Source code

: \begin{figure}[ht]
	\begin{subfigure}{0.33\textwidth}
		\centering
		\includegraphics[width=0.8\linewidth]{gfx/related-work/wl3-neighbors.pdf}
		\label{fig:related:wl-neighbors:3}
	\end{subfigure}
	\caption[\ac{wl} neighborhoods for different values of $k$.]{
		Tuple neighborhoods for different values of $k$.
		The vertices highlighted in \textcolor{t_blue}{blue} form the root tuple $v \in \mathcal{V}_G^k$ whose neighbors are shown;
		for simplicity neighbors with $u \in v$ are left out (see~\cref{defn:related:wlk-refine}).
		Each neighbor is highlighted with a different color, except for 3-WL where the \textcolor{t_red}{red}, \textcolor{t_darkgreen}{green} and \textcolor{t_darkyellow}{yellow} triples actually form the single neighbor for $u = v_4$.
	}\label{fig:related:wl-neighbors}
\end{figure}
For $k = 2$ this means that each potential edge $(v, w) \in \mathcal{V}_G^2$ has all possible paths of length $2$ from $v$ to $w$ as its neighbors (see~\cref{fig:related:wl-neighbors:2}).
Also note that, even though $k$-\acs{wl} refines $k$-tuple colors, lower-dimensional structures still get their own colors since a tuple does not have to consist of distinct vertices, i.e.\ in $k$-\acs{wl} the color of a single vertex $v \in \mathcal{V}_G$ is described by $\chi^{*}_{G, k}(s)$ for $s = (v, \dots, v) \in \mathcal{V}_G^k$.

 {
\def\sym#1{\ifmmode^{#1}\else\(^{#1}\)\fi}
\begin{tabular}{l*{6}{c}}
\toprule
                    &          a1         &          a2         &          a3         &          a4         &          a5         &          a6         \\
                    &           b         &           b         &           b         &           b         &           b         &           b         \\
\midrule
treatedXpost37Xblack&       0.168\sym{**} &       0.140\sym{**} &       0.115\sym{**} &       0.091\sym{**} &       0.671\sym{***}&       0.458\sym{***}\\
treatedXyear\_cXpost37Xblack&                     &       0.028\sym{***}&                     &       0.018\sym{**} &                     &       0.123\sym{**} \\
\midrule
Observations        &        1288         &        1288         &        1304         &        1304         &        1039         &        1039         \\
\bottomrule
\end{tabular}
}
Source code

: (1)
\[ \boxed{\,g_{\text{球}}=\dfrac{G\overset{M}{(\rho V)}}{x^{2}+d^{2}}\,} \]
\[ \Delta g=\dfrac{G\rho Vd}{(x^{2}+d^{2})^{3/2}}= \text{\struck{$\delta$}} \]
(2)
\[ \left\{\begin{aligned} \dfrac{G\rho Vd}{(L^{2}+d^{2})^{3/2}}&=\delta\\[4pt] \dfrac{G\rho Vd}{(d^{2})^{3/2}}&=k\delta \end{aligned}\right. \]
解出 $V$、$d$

#### Task goal:
Would you set down the full listing exactly as it reads?

#### Answer area:
Source code

: \begin{figure}[ht]
	\begin{subfigure}{0.33\textwidth}
		\centering
		\includegraphics[width=0.8\linewidth]{gfx/related-work/wl3-neighbors.pdf}
		\label{fig:related:wl-neighbors:3}
	\end{subfigure}
	\caption[\ac{wl} neighborhoods for different values of $k$.]{
		Tuple neighborhoods for different values of $k$.
		The vertices highlighted in \textcolor{t_blue}{blue} form the root tuple $v \in \mathcal{V}_G^k$ whose neighbors are shown;
		for simplicity neighbors with $u \in v$ are left out (see~\cref{defn:related:wlk-refine}).
		Each neighbor is highlighted with a different color, except for 3-WL where the \textcolor{t_red}{red}, \textcolor{t_darkgreen}{green} and \textcolor{t_darkyellow}{yellow} triples actually form the single neighbor for $u = v_4$.
	}\label{fig:related:wl-neighbors}
\end{figure}
For $k = 2$ this means that each potential edge $(v, w) \in \mathcal{V}_G^2$ has all possible paths of length $2$ from $v$ to $w$ as its neighbors (see~\cref{fig:related:wl-neighbors:2}).
Also note that, even though $k$-\acs{wl} refines $k$-tuple colors, lower-dimensional structures still get their own colors since a tuple does not have to consist of distinct vertices, i.e.\ in $k$-\acs{wl} the color of a single vertex $v \in \mathcal{V}_G$ is described by $\chi^{*}_{G, k}(s)$ for $s = (v, \dots, v) \in \mathcal{V}_G^k$.

 {
\def\sym#1{\ifmmode^{#1}\else\(^{#1}\)\fi}
\begin{tabular}{l*{6}{c}}
\toprule
                    &          a1         &          a2         &          a3         &          a4         &          a5         &          a6         \\
                    &           b         &           b         &           b         &           b         &           b         &           b         \\
\midrule
treatedXpost37Xblack&       0.168\sym{**} &       0.140\sym{**} &       0.115\sym{**} &       0.091\sym{**} &       0.671\sym{***}&       0.458\sym{***}\\
treatedXyear\_cXpost37Xblack&                     &       0.028\sym{***}&                     &       0.018\sym{**} &                     &       0.123\sym{**} \\
\midrule
Observations        &        1288         &        1288         &        1304         &        1304         &        1039         &        1039         \\
\bottomrule
\end{tabular}
}
Source code

: (1)
\[ \boxed{\,g_{\text{球}}=\dfrac{G\overset{M}{(\rho V)}}{x^{2}+d^{2}}\,} \]
\[ \Delta g=\dfrac{G\rho Vd}{(x^{2}+d^{2})^{3/2}}= \text{\struck{$\delta$}} \]
(2)
\[ \left\{\begin{aligned} \dfrac{G\rho Vd}{(L^{2}+d^{2})^{3/2}}&=\delta\\[4pt] \dfrac{G\rho Vd}{(d^{2})^{3/2}}&=k\delta \end{aligned}\right. \]
解出 $V$、$d$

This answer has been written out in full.